When it comes to artists, I admit that Vincent Van Gogh is by far my favorite. I had the privilege of visiting the village of Auvers-sur-Oise, the place where Vincent spent his last days before his tragic death. It was an incredible experience to see the actual places he walked and scenery he painted. The details of his death are explored in Loving Vincent, an incredible animated film that features more than 67,000 hand-painted frames of film. That’s right, the entire movie was painted by hand by more than 100 artists over a five-year span. The film’s main characters are based on actual people whose portraits were painted by Van Gogh.
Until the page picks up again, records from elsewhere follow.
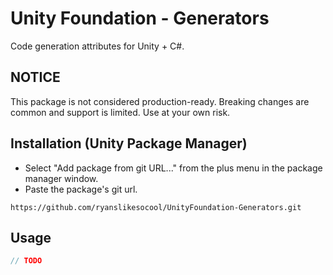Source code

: # Unity Foundation - Generators
Code generation attributes for Unity + C#.

## NOTICE
This package is not considered production-ready.  Breaking changes are common and support is limited.  Use at your own risk.

## Installation (Unity Package Manager)
- Select "Add package from git URL..." from the plus menu in the package manager window.
- Paste the package's git url.
```
https://github.com/ryanslikesocool/UnityFoundation-Generators.git
```

## Usage
```cs
// TODO
```
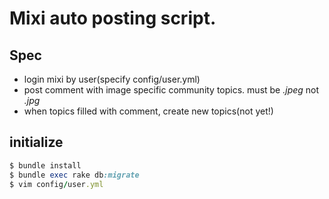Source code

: # Mixi auto posting script.
## Spec
* login mixi by user(specify config/user.yml)
* post comment with image specific community topics.
must be _.jpeg_ not _.jpg_
* when topics filled with comment, create new topics(not yet!)

## initialize
```ruby
$ bundle install
$ bundle exec rake db:migrate
$ vim config/user.yml
```
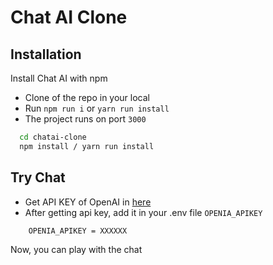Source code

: # Chat AI Clone

## Installation

Install Chat AI with npm

- Clone of the repo in your local
- Run `npm run i` or `yarn run install`
- The project runs on port `3000`


```bash
  cd chatai-clone
  npm install / yarn run install
```
    
## Try Chat

- Get API KEY of OpenAI in [here](https://platform.openai.com/playground)
- After getting api key, add it in your .env file `OPENIA_APIKEY`

```bash
    OPENIA_APIKEY = XXXXXX
```

Now, you can play with the chat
Real actors were filmed and their scenes then painted in the style of Van Gogh.
The film centers on the travels of Armand Roulin (Douglas Booth), the son of “Postman” Roulin (Chris O’Dowd). Armand is entrusted with the task of delivering a letter to Theo Van Gogh (Cezary Lukaszewicz) two years after the artist’s death. When he arrives in Paris, Armand discovers that Theo died less than a year after Vincent, and he sets off to Auvers seeking answers. He soon discovers plenty of rumors surrounding Vincent (Robert Gulaczyk) and his death (which is historically considered a suicide). Through conversations with Dr. Gachet (Jerome Flynn) his daughter Marguerite (Saoirse Ronan), his housekeeper Louise Chevalier (Helen McCrory), Adeline Ravoux (Eleanor Tomlinson) and a “Boatman” (Aidan Turner), Armand begins to doubt that Vincent killed himself, and he continues to investigate the “last days” of Van Gogh. The troubling question is, why would Vincent commit suicide just when his tormented life seemed to be turning around? There are no easy answers, and even though the film’s story plays out like a murder mystery, in the end, Vincent Van Gogh’s death seems destined to remain as enigmatic as the artist himself.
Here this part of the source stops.